Either way, students were doing what historians do best: analyzing patterns, making connections, and interpreting perspective.
Why It Mattered These two days reminded me that visuals, creativity, and collaboration can turn complex history into something personal. The French and Indian War is often taught as a list of dates and treaties, but when students used maps, drawings, and emojis to show who gained and who lost, it became more human.
They saw that history is not just about what happened but about who it happened to. And that understanding matters more than any fact they could memorize.
Friday
The Question That Drove the Lesson Friday was about bringing it all together. After a week filled with deep thinking about power, opportunity, and inequality, I wanted students to review in a way that matched the Halloween energy in the building. The goal was simple: make connections across everything we have learned so far and see how the pieces fit together.
Starting with the Energy Halloween in middle school is pure chaos, so instead of fighting it, I leaned into it. We played Twelve-Topic Stitch-Up, a high-energy review that blended teamwork, laughter, and higher-level thinking. The classroom turned into an operating theater, with “surgeons” connecting major concepts from our unit and trying to keep a steady hand while doing it.
Each group selected one topic from the list and had to “stitch” it to four others by explaining how the ideas connected. They drew lines between concepts like Mercantilism, Bacon’s Rebellion, Slavery, Self-Government, and the French and Indian War. Each connection had to be explained clearly before they could call me over for a check-up.

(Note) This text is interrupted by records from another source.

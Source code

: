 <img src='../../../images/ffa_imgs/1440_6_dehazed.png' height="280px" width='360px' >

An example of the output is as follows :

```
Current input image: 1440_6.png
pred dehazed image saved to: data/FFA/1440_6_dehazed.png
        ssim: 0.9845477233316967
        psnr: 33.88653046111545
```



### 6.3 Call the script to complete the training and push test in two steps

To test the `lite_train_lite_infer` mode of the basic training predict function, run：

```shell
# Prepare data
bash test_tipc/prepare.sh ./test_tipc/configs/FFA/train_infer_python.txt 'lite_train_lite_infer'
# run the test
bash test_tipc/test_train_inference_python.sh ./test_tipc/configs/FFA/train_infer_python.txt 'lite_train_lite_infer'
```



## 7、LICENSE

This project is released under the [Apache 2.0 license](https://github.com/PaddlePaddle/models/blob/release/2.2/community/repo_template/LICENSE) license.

If their connections and explanations were strong enough, they could send one group member to the front to extract an Operation game piece. The buzz of the board added another level of intrigue, excitement, and fun. Students were laughing, cheering, and thinking all at once.
It was loud, focused, and full of energy. I heard students making statements like, “Bacon’s Rebellion connects to Slavery because elites feared unity between poor whites and Africans,” and “Mercantilism connects to the Middle Passage because England’s wealth depended on trade routes powered by enslaved labor.”

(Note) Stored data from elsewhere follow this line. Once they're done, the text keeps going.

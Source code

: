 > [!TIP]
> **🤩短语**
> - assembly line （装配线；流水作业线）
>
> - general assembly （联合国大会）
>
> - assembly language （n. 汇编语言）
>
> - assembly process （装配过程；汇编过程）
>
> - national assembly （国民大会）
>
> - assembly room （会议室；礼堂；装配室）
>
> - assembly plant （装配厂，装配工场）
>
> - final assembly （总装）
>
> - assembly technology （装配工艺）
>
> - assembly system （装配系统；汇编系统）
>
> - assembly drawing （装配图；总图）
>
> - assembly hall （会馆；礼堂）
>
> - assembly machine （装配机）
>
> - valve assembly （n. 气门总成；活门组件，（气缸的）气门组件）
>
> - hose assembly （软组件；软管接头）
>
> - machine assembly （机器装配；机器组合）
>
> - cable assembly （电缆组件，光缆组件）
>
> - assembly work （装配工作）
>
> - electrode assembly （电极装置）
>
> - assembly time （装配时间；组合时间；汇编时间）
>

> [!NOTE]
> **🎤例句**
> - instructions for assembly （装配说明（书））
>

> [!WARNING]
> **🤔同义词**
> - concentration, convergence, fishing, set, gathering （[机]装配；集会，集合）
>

What I Saw and Heard What amazed me most was how much students remembered and how clearly they could explain their thinking. The discussions were full of evidence and reasoning, not just recall. I heard them pull together ideas from weeks of lessons on exploration, colonization, government, and war, and they were doing it with confidence.
At the same time, the activity revealed small misunderstandings I could immediately clear up. Some students mixed up the role of Parliament or misinterpreted the outcomes of the French and Indian War. Those moments became quick teaching pivots that helped sharpen understanding right on the spot.
Why It Mattered Friday reminded me that review does not have to be passive. When students are active, competitive, and creative, they show what they truly understand. The Stitch-Up gave them a chance to demonstrate how power, opportunity, and inequality weave through every part of early American history.
The Operation game piece element turned a review into an event. It gave students a reason to cheer for one another, think more critically, and celebrate their learning.
By the end, the energy was still high, but so was the learning. It was the perfect way to end a wild week and a reminder that a good review day can still push students to think deeply.